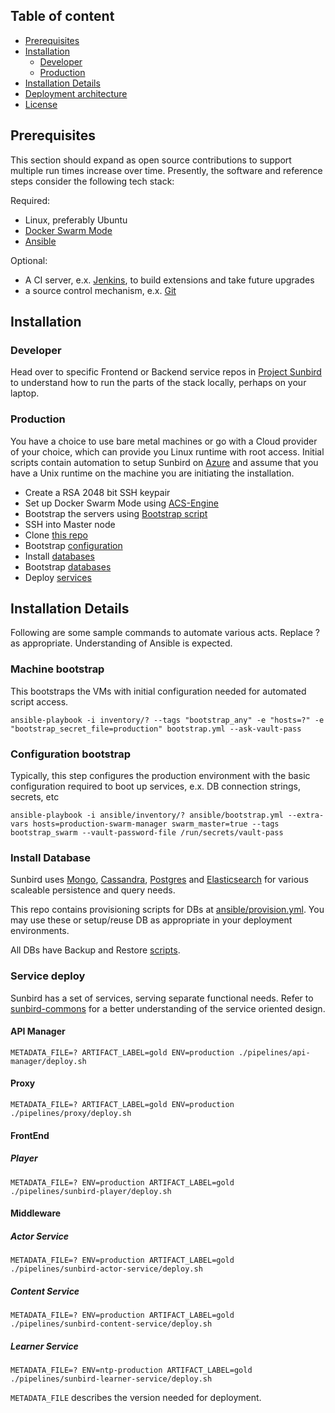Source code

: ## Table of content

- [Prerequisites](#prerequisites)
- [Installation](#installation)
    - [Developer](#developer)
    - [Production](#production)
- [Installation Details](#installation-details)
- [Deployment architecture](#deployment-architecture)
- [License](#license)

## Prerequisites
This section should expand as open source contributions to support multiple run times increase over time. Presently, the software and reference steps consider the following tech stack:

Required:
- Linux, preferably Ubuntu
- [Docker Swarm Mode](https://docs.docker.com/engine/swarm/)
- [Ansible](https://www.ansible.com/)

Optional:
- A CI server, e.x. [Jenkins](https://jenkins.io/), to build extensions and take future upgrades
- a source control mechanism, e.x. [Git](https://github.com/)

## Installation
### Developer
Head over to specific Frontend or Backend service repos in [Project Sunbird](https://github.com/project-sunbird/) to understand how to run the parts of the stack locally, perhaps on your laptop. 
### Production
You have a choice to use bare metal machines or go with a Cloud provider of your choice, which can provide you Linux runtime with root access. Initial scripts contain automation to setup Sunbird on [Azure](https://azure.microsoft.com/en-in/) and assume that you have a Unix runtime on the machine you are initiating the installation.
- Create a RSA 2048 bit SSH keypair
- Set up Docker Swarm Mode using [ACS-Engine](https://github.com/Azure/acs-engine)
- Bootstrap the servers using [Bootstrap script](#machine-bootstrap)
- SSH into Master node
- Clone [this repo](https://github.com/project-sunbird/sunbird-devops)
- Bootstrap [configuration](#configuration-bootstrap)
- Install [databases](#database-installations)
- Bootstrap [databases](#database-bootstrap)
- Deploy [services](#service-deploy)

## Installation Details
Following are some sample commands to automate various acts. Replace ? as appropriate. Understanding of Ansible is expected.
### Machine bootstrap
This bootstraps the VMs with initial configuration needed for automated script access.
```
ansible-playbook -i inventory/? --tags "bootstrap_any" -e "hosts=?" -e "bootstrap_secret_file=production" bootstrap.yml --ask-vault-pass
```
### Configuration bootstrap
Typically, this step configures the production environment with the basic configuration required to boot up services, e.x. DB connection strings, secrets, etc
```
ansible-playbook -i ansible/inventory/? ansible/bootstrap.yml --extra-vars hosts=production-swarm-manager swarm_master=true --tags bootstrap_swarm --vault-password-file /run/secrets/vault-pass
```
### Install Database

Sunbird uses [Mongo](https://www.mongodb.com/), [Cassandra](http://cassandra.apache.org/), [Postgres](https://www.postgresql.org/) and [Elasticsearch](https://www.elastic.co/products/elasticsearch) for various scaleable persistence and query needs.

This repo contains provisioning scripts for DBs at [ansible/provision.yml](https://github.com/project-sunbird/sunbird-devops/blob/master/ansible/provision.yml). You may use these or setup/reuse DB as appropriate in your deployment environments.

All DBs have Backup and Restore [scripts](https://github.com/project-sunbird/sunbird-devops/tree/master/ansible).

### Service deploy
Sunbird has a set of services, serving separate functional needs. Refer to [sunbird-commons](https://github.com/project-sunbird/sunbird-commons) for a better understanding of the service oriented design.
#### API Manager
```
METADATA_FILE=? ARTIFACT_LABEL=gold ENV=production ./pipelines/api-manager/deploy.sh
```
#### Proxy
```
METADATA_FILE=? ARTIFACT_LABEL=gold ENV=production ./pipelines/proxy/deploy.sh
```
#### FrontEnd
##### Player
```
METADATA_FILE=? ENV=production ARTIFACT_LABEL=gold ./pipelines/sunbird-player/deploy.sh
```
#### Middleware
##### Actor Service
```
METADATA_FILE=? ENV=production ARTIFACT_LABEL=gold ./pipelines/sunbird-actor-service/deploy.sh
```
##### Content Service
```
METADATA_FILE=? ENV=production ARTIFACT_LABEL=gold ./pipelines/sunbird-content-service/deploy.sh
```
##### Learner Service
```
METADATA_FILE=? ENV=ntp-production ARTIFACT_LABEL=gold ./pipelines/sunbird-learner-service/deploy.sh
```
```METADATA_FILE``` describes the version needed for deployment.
:::::
Please print the data above once more, exactly as it appears, with no pictures.

Exercise response =
Source code

: ## Table of content

- [Prerequisites](#prerequisites)
- [Installation](#installation)
    - [Developer](#developer)
    - [Production](#production)
- [Installation Details](#installation-details)
- [Deployment architecture](#deployment-architecture)
- [License](#license)

## Prerequisites
This section should expand as open source contributions to support multiple run times increase over time. Presently, the software and reference steps consider the following tech stack:

Required:
- Linux, preferably Ubuntu
- [Docker Swarm Mode](https://docs.docker.com/engine/swarm/)
- [Ansible](https://www.ansible.com/)

Optional:
- A CI server, e.x. [Jenkins](https://jenkins.io/), to build extensions and take future upgrades
- a source control mechanism, e.x. [Git](https://github.com/)

## Installation
### Developer
Head over to specific Frontend or Backend service repos in [Project Sunbird](https://github.com/project-sunbird/) to understand how to run the parts of the stack locally, perhaps on your laptop. 
### Production
You have a choice to use bare metal machines or go with a Cloud provider of your choice, which can provide you Linux runtime with root access. Initial scripts contain automation to setup Sunbird on [Azure](https://azure.microsoft.com/en-in/) and assume that you have a Unix runtime on the machine you are initiating the installation.
- Create a RSA 2048 bit SSH keypair
- Set up Docker Swarm Mode using [ACS-Engine](https://github.com/Azure/acs-engine)
- Bootstrap the servers using [Bootstrap script](#machine-bootstrap)
- SSH into Master node
- Clone [this repo](https://github.com/project-sunbird/sunbird-devops)
- Bootstrap [configuration](#configuration-bootstrap)
- Install [databases](#database-installations)
- Bootstrap [databases](#database-bootstrap)
- Deploy [services](#service-deploy)

## Installation Details
Following are some sample commands to automate various acts. Replace ? as appropriate. Understanding of Ansible is expected.
### Machine bootstrap
This bootstraps the VMs with initial configuration needed for automated script access.
```
ansible-playbook -i inventory/? --tags "bootstrap_any" -e "hosts=?" -e "bootstrap_secret_file=production" bootstrap.yml --ask-vault-pass
```
### Configuration bootstrap
Typically, this step configures the production environment with the basic configuration required to boot up services, e.x. DB connection strings, secrets, etc
```
ansible-playbook -i ansible/inventory/? ansible/bootstrap.yml --extra-vars hosts=production-swarm-manager swarm_master=true --tags bootstrap_swarm --vault-password-file /run/secrets/vault-pass
```
### Install Database

Sunbird uses [Mongo](https://www.mongodb.com/), [Cassandra](http://cassandra.apache.org/), [Postgres](https://www.postgresql.org/) and [Elasticsearch](https://www.elastic.co/products/elasticsearch) for various scaleable persistence and query needs.

This repo contains provisioning scripts for DBs at [ansible/provision.yml](https://github.com/project-sunbird/sunbird-devops/blob/master/ansible/provision.yml). You may use these or setup/reuse DB as appropriate in your deployment environments.

All DBs have Backup and Restore [scripts](https://github.com/project-sunbird/sunbird-devops/tree/master/ansible).

### Service deploy
Sunbird has a set of services, serving separate functional needs. Refer to [sunbird-commons](https://github.com/project-sunbird/sunbird-commons) for a better understanding of the service oriented design.
#### API Manager
```
METADATA_FILE=? ARTIFACT_LABEL=gold ENV=production ./pipelines/api-manager/deploy.sh
```
#### Proxy
```
METADATA_FILE=? ARTIFACT_LABEL=gold ENV=production ./pipelines/proxy/deploy.sh
```
#### FrontEnd
##### Player
```
METADATA_FILE=? ENV=production ARTIFACT_LABEL=gold ./pipelines/sunbird-player/deploy.sh
```
#### Middleware
##### Actor Service
```
METADATA_FILE=? ENV=production ARTIFACT_LABEL=gold ./pipelines/sunbird-actor-service/deploy.sh
```
##### Content Service
```
METADATA_FILE=? ENV=production ARTIFACT_LABEL=gold ./pipelines/sunbird-content-service/deploy.sh
```
##### Learner Service
```
METADATA_FILE=? ENV=ntp-production ARTIFACT_LABEL=gold ./pipelines/sunbird-learner-service/deploy.sh
```
```METADATA_FILE``` describes the version needed for deployment.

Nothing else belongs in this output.